Index Lifecycle

concept

An overview of the lifecycle of a Global Secondary Index, from creation and building to updates and scans.

In Couchbase Server 7.0 and later, a Global Secondary Index is created on a single collection — not on an entire bucket. (A collection may, of course, have multiple indexes.) By carefully planning the structure of your data, and storing documents of different types in separate collections, you can improve performance at every stage in the lifecycle of an index.

Index Creation

Index creation happens in 2 phases: the creation phase and the build phase. During the creation phase, the Index Service validates the user input, decides the host node for the index, and creates the index metadata on the host node. The build phase cannot start until the creation phase is complete.

When migrating data using XDCR, avoid creating any indexes before the migration to achieve higher throughput. You can create the indexes after the migration to assist with query performance. For more information, see Migration.

Index Building

During the build phase, the Index Service reads the documents from the Data Service and builds the index.

The projector requests a DCP stream on the specified collection.
DCP streams only the documents in the collection.
The projector evaluates each document and extracts the indexed fields.
The indexed fields are forwarded to the indexer.

Creating and building indexes can take a long time on keyspaces with lots of existing documents. When you create an index, you can choose to defer the build phase, and then build the deferred index later.

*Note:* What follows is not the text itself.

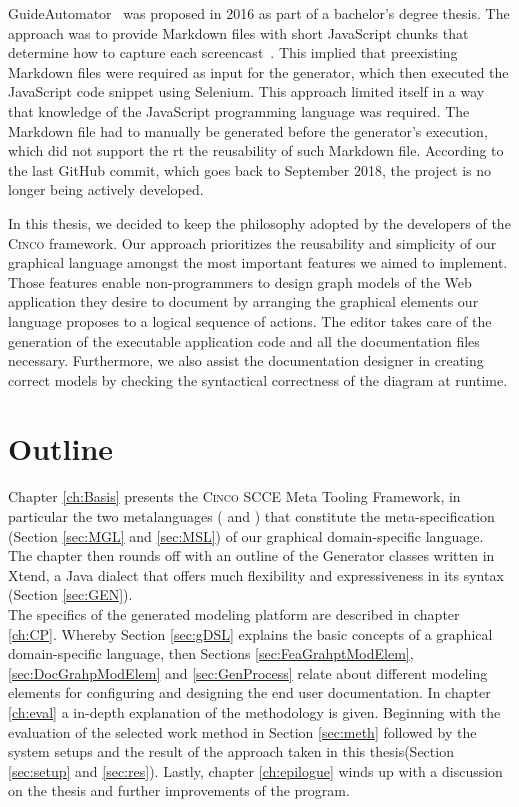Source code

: GuideAutomator~\cite{oliveira2016guideautomator} was proposed in 2016 as part of a bachelor's degree thesis. The approach was to provide Markdown files with short JavaScript chunks that determine how to capture each screencast~\cite{guidAutomatorGitHub}. This implied that preexisting Markdown files were required as input for the generator, which then executed the JavaScript code snippet using Selenium. This approach limited itself in a way that knowledge of the JavaScript programming language was required. The Markdown file had to manually be generated before the generator's execution, which did not support the rt the reusability of such Markdown file. According to the last GitHub commit, which goes back to September 2018, the project is no longer being actively developed.

In this thesis, we decided to keep the philosophy adopted by the developers of the \textsc{Cinco} framework. Our approach prioritizes the reusability and simplicity of our graphical language amongst the most important features we aimed to implement. Those features enable non-programmers to design graph models of the Web application they desire to document by arranging the graphical elements our language proposes to a logical sequence of actions. The editor takes care of the generation of the executable application code and all the documentation files necessary. Furthermore, we also assist the documentation designer in creating correct models by checking the syntactical correctness of the diagram at runtime.

\section{Outline}\label{sec:outline}

Chapter \ref{ch:Basis} presents the \textsc{Cinco} SCCE Meta Tooling Framework, in particular the two metalanguages ( and ) that constitute the meta-specification (Section \ref{sec:MGL} and \ref{sec:MSL}) of our graphical domain-specific language. The chapter then rounds off with an outline of the Generator classes written in Xtend, a Java dialect that offers much flexibility and expressiveness in its syntax (Section \ref{sec:GEN}).\\The specifics of the generated modeling platform are described in chapter \ref{ch:CP}. Whereby Section \ref{sec:gDSL} explains the basic concepts of a graphical domain-specific language, then Sections \ref{sec:FeaGrahptModElem}, \ref{sec:DocGrahpModElem} and \ref{sec:GenProcess} relate about different modeling elements for configuring and designing the end user documentation. In chapter \ref{ch:eval} a in-depth explanation of the methodology is given. Beginning with the evaluation of the selected work method in Section \ref{sec:meth} followed by the system setups and the result of the approach taken in this thesis(Section \ref{sec:setup} and \ref{sec:res}). Lastly, chapter \ref{ch:epilogue} winds up with a discussion on the thesis and further improvements of the program.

This allows multiple indexes to be built at once rather than having to re-scan the entire keyspace for each index.

For more information and examples, see CREATE PRIMARY INDEX, CREATE INDEX, and BUILD INDEX.

Index Updates

When a Global Secondary Index has been created on a collection, the index is updated when documents within the collection are updated.

The projector keeps a bucket-level DCP stream open for updates — this limits the number of DCP connections.
When a document within the collection is updated, the projector utilizes the collection ID available with each mutation, and only evaluates the indexes defined for that collection.
The projector only sends updated indexed fields for the qualified indexes within the collection.

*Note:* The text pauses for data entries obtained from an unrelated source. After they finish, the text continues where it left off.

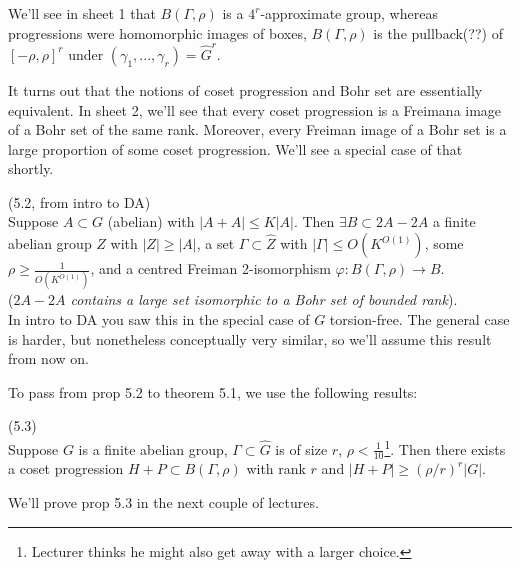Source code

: \documentclass[a4paper]{article}
\begin{document}
We'll see in sheet 1 that $B(\Gamma,\rho)$ is a $4^r$-approximate group, whereas progressions were homomorphic images of boxes, $B(\Gamma,\rho)$ is the pullback(??) of $[-\rho,\rho]^r$ under $(\gamma_1,...,\gamma_r) = \hat{G}^r$.

It turns out that the notions of coset progression and Bohr set are essentially equivalent. In sheet 2, we'll see that every coset progression is a Freimana image of a Bohr set of the same rank. Moreover, every Freiman image of a Bohr set is a large proportion of some coset progression. We'll see a special case of that shortly.

\begin{prop} (5.2, from intro to DA)\\
Suppose $A \subset G$ (abelian) with $|A+A| \leq K|A|$. Then $\exists B \subset 2A-2A$ a finite abelian group $Z$ with $|Z| \geq |A|$, a set $\Gamma \subset \hat{Z}$ with $|\Gamma| \leq O(K^{O(1)})$, some $\rho \geq \frac{1}{O(K^{O(1)})}$, and a centred Freiman 2-isomorphism $\varphi:B(\Gamma,\rho) \to B$.\\
(\emph{$2A-2A$ contains a large set isomorphic to a Bohr set of bounded rank}).\\
In intro to DA you saw this in the special case of $G$ torsion-free. The general case is harder, but nonetheless conceptually very similar, so we'll assume this result from now on.
\end{prop}

To pass from prop 5.2 to theorem 5.1, we use the following results:

\begin{prop} (5.3)\\
Suppose $G$ is a finite abelian group, $\Gamma \subset \hat{G}$ is of size $r$, $\rho<\frac{1}{10}$\footnote{Lecturer thinks he might also get away with a larger choice.}. Then there exists a coset progression $H+P \subset B(\Gamma,\rho)$ with rank $r$ and $|H+P| \geq (\rho/r)^r |G|$.
\end{prop}

We'll prove prop 5.3 in the next couple of lectures.
\end{document}
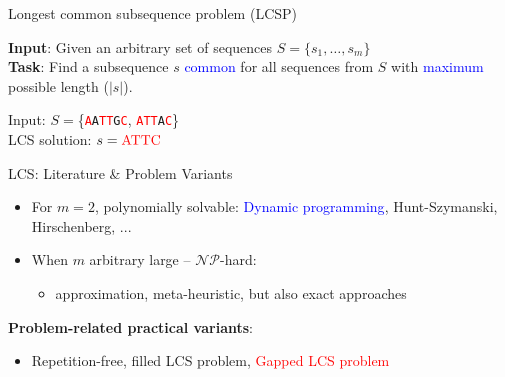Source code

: \documentclass{beamer}
\begin{document}
\begin{frame}{Longest common subsequence problem (LCSP)}
   
    
    \begin{definition}[LCSP]
        \textbf{Input}: Given an arbitrary set of sequences $S=\{s_1, \ldots, s_m\}$ \\
        \textbf{Task}: Find a   subsequence $s$  \textcolor{blue}{common} for all sequences from $S$ with \textcolor{blue}{maximum} possible length ($|s|$). 
    \end{definition} \vspace{0.5cm}
    \begin{example}
       Input: $S=$\{\texttt{\textcolor{red}{A}A\textcolor{red}{T}\textcolor{red}{T}G\textcolor{red}{C}}, \texttt{\textcolor{red}{A}\textcolor{red}{T}\textcolor{red}{T}A\textcolor{red}{C}}\} \\ 
       LCS solution: $s=\text{\textcolor{red}{ATTC}}$
    \end{example}
        \vspace{0.3cm}
\end{frame}

\begin{frame}{LCS: Literature \& Problem Variants }
  \begin{itemize}
  \item For $m=2$, polynomially solvable: \textcolor{blue}{Dynamic programming}, Hunt-Szymanski, Hirschenberg,  ... 
 \vspace{0.2cm}
  \item When $m$ arbitrary large -- $\mathcal{NP}$-hard:
   \begin{itemize}
   \item %
    approximation, meta-heuristic, but also exact approaches   
   \end{itemize}  
  \end{itemize}\vspace{0.5cm}
  
  \textbf{Problem-related practical variants}:
  \begin{itemize}
  		\item   Repetition-free, filled LCS problem, \textcolor{red}{Gapped LCS problem}
  \end{itemize}
\end{frame}
\end{document}
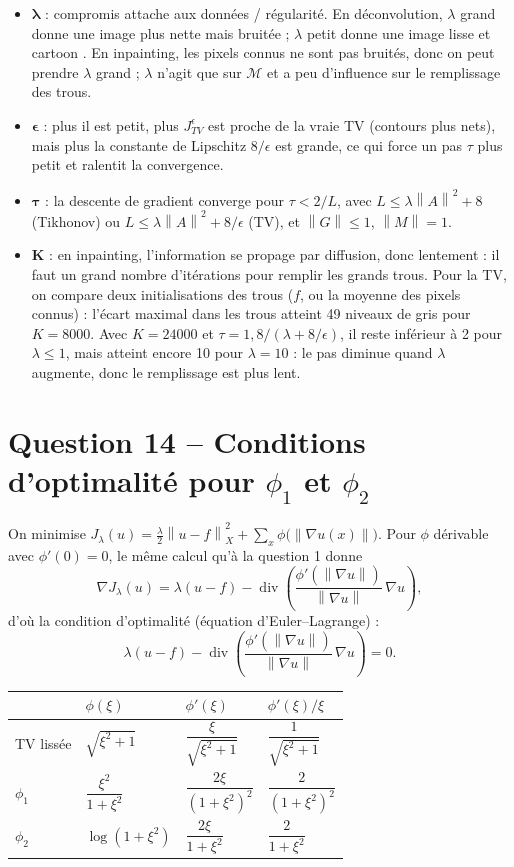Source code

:\documentclass[11pt,a4paper]{article}
\newcommand{\X}{X}
\newcommand{\nr}[1]{\left\| #1 \right\|}
\newcommand{\dive}{\operatorname{div}}
\begin{document}
\begin{itemize}[leftmargin=*]
  \item $\boldsymbol{\lambda}$ : compromis attache aux données / régularité.
    En déconvolution, $\lambda$ grand donne une image plus nette mais bruitée ; $\lambda$ petit donne une image
    lisse et \og cartoon \fg{}.
    En inpainting, les pixels connus ne sont pas bruités, donc on peut prendre $\lambda$ grand ; $\lambda$ n'agit
    que sur $\mathcal M$ et a peu d'influence sur le remplissage des trous.
  \item $\boldsymbol{\epsilon}$ : plus il est petit, plus $J^\epsilon_{TV}$ est proche de la vraie TV (contours plus
    nets), mais plus la constante de Lipschitz $8/\epsilon$ est grande, ce qui force un pas $\tau$ plus petit
    et ralentit la convergence.
  \item $\boldsymbol{\tau}$ : la descente de gradient converge pour $\tau < 2/L$, avec
    $L \le \lambda\nr{A}^2 + 8$ (Tikhonov) ou $L \le \lambda\nr{A}^2 + 8/\epsilon$ (TV), et $\nr{G}\le 1$,
    $\nr{M}=1$.
  \item $\boldsymbol{K}$ : en inpainting, l'information se propage par diffusion, donc lentement : il faut un
    grand nombre d'itérations pour remplir les grands trous. Pour la TV, on compare deux initialisations des trous
    ($f$, ou la moyenne des pixels connus) : l'écart maximal dans les trous atteint 49 niveaux de gris pour $K=8000$.
    Avec $K=24000$ et $\tau = 1{,}8/(\lambda+8/\epsilon)$, il reste inférieur à 2 pour $\lambda\le 1$, mais atteint encore
    10 pour $\lambda=10$ : le pas diminue quand $\lambda$ augmente, donc le remplissage est plus lent.
\end{itemize}

\section*{Question 14 -- Conditions d'optimalité pour $\phi_1$ et $\phi_2$}

On minimise $J_\lambda(u) = \frac{\lambda}{2}\nr{u-f}_\X^2 + \sum_x \phi\big(\nr{\nabla u(x)}\big)$.
Pour $\phi$ dérivable avec $\phi'(0)=0$, le même calcul qu'à la question 1 donne
\[
  \nabla J_\lambda(u) = \lambda(u-f) - \dive\!\left(\frac{\phi'(\nr{\nabla u})}{\nr{\nabla u}}\,\nabla u\right),
\]
d'où la condition d'optimalité (équation d'Euler--Lagrange) :
\[
  \boxed{\lambda(u-f) - \dive\!\left(\frac{\phi'(\nr{\nabla u})}{\nr{\nabla u}}\,\nabla u\right) = 0.}
\]

\begin{center}
\renewcommand{\arraystretch}{1.8}
\begin{tabular}{@{}llll@{}}
\toprule
 & $\phi(\xi)$ & $\phi'(\xi)$ & $\phi'(\xi)/\xi$ \\
\midrule
TV lissée & $\sqrt{\xi^2+1}$ & $\dfrac{\xi}{\sqrt{\xi^2+1}}$ & $\dfrac{1}{\sqrt{\xi^2+1}}$ \\
$\phi_1$ & $\dfrac{\xi^2}{1+\xi^2}$ & $\dfrac{2\xi}{(1+\xi^2)^2}$ & $\dfrac{2}{(1+\xi^2)^2}$ \\
$\phi_2$ & $\log(1+\xi^2)$ & $\dfrac{2\xi}{1+\xi^2}$ & $\dfrac{2}{1+\xi^2}$ \\
\bottomrule
\end{tabular}
\end{center}
\end{document}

Indexes on unrelated collections have no additional processing or disk overhead.

For more information, see Database Change Protocol (DCP).

Index Scans

When a query needs to make use of a Global Secondary Index, the index is scanned.

If the index consistency is not_bounded, the scan proceeds without waiting for the index to be updated.
If the scan consistency is at_plus or request_plus, the scan coordinator waits for the index to be updated for that collection only, and then performs the scan.

The scan coordinator does not need to wait for indexes on other collections to be updated, even if documents in other collections are being mutated.

For more information, see Index Scans and Index Consistency.